From my observations, when over 200 brands, businesses or e-retailers join to form a single platform like #GOSF, then the platform needs to be thoroughly tested not just from a technical aspect, but from user aspects like interface and accessibility.
Taking a closer look at yesterday’s #GOSF failure incident, I assume the promoters or organizers were unprepared with the unprecedented flow of visitors and didn’t have a backup plan to meet the unexpected eventualities.
For me, this incident offers key lessons for any e-commerce player. The first is to check and test the robustness of your e-commerce or web platform.
Secondly, should the worst happen, figure out how the platform be restored in the shortest time possible.
Thirdly, there needs to be back-up systems and additional resources that can take control of the failed platform while the technicalities are being resolved or fixed.

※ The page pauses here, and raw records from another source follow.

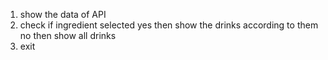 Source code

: 1. show the data of API
2. check if ingredient selected
    yes then show the drinks according to them
    no then show all drinks
3. exit
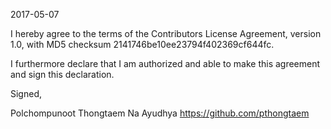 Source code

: 2017-05-07

I hereby agree to the terms of the Contributors License
Agreement, version 1.0, with MD5 checksum
2141746be10ee23794f402369cf644fc.

I furthermore declare that I am authorized and able to make this
agreement and sign this declaration.

Signed,

Polchompunoot Thongtaem Na Ayudhya
https://github.com/pthongtaem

The fourth key lesson is the security of the platform which deals with protecting users’ personal and financial data.
The #GOSF failure is certainly not the first time an online platform has failed or crashed in India. In fact, last month India’s KyaZoonga, an entertainment and sports ticketing portal designated to sell tickets for the India versus West Indies test cricket series, suffered a major crash when it saw an unprecedented number of visitors. Many of them were fans of cricketing icon Sachin Tendulkar and wanted to see his final 200th test match.
I would like to conclude by saying that branding and marketing are key parts of any business. But when it comes to online businesses and e-commerce platforms putting on big promotions, more time and effort should be spent on the foundational technology required for them to be successful.